18F-AraG PET for CD8 Profiling of Tumors and Assessment of Immunomodulation by Chemotherapy.

Most clinical trials exploring various combinations of chemo- and immunotherapy rely on serial biopsy to provide information on immune response. The aim of this study was to assess the value of 18F-arabinosyl guanine (18F-AraG) as a noninvasive tool that profiles tumors on the basis of the key player in adaptive antitumor response, CD8+ cells, and evaluates the immunomodulatory effects of chemotherapy. Methods: To evaluate the ability of 18F-AraG to report on the presence of CD8+ cells within the tumor microenvironment, we imaged a panel of syngeneic tumor models (MC38, CT26, LLC, A9F1, 4T1, and B16F10) and correlated the signal intensity with the number of lymphocytes found in the tumors. The capacity of 18F-AraG to detect immunomodulatory effects of chemotherapy was determined by longitudinal imaging of tumor-bearing mice (MC38 and A9F1) undergoing 2 types of chemotherapy: oxaliplatin/cyclophosphamide, shown to induce immunogenic cell death, and paclitaxel/carboplatin, reported to cause immunogenically silent tumor cell death. Results: In the tumor panel, 18F-AraG revealed strikingly different uptake patterns resembling cancer-immune phenotypes observed in the clinic. A statistically significant correlation was found between the 18F-AraG signal and the number of PD-1-positive CD8+ cells isolated from the tumors (r2 = 0.528, P < 0.0001).

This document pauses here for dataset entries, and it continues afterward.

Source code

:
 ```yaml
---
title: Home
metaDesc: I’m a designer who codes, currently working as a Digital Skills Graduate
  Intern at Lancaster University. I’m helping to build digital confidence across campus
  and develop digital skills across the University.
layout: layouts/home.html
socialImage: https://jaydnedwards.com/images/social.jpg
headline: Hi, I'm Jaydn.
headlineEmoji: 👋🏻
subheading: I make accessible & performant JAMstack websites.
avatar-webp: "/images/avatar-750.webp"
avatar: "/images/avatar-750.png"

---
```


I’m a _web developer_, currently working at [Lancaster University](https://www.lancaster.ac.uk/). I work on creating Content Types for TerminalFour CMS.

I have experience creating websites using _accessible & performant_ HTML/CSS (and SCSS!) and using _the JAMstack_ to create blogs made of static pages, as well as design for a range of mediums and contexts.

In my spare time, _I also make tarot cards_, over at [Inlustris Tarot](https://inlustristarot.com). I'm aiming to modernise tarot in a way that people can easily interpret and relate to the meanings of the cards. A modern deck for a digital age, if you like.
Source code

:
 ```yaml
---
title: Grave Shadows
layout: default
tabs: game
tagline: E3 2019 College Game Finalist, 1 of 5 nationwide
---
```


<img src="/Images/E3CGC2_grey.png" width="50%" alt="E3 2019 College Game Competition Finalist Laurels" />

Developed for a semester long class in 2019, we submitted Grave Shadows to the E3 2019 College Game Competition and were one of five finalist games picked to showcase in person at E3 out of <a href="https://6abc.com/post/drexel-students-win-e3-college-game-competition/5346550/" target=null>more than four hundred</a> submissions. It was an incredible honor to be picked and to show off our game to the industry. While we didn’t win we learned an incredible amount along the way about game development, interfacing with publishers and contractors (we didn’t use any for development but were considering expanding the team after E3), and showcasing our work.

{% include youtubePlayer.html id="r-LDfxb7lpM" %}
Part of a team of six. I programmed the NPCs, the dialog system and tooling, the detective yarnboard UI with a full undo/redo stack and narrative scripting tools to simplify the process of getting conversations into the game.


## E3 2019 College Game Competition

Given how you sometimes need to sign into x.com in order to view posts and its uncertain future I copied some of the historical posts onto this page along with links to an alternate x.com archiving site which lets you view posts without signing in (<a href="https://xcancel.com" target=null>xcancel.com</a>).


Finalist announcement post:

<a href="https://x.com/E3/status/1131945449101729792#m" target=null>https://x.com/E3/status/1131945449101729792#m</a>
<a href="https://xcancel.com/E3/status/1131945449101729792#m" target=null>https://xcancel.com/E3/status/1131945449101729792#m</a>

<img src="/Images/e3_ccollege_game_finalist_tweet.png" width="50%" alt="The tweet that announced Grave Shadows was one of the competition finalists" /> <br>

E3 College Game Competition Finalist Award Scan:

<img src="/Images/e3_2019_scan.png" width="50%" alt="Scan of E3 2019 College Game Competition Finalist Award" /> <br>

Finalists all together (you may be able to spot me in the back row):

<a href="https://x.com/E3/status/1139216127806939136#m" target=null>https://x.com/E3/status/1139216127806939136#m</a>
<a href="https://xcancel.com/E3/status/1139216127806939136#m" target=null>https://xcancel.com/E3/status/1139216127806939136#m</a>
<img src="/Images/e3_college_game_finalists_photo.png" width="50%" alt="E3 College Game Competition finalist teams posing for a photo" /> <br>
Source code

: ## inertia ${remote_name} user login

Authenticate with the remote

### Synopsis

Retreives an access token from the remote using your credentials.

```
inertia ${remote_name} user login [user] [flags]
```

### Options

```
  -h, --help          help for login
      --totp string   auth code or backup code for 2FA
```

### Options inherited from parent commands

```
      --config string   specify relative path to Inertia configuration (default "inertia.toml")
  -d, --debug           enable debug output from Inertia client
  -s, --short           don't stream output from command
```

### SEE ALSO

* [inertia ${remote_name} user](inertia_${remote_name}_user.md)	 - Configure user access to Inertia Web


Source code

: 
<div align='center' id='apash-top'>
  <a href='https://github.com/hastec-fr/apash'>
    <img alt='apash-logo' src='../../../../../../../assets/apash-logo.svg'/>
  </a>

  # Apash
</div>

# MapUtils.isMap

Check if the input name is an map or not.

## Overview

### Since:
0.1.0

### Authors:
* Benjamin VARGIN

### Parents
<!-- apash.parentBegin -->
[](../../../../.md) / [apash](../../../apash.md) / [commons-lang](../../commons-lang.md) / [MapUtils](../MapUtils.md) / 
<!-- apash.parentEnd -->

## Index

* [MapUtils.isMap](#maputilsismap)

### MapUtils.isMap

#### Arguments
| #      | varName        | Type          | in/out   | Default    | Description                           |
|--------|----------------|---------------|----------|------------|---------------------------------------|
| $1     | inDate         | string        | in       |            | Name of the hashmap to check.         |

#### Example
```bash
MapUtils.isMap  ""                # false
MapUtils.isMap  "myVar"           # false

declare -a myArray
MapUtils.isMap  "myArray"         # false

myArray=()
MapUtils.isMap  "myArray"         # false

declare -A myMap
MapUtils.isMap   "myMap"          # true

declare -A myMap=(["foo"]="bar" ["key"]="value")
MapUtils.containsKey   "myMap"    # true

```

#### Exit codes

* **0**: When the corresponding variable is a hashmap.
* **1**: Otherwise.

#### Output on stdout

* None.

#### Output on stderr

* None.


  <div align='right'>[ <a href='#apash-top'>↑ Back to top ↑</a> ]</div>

In the MC38 model, paclitaxel/carboplatin did not result in an appreciable change in signal after therapy (1.69 ± 0.25 vs. 1.50 ± 0.33 percentage injected dose per gram), but oxaliplatin/cyclophosphamide treatment led to close to a 2.4-fold higher 18F-AraG signal (1.20 ± 0.31 vs. 2.84 ± 0.93 percentage injected dose per gram). The statistically significant increase in signal after oxaliplatin/cyclophosphamide was also observed in the A9F1 model (0.95 ± 0.36 vs. 1.99 ± 0.54 percentage injected dose per gram). Conclusion: The ability of 18F-AraG PET to assess the location and function of CD8+ cells, as well immune activity within tumors after immune priming therapy, warrants further investigation into its utility for patient selection, evaluation of optimal time to deliver immunotherapies, and assessment of combinatorial therapies.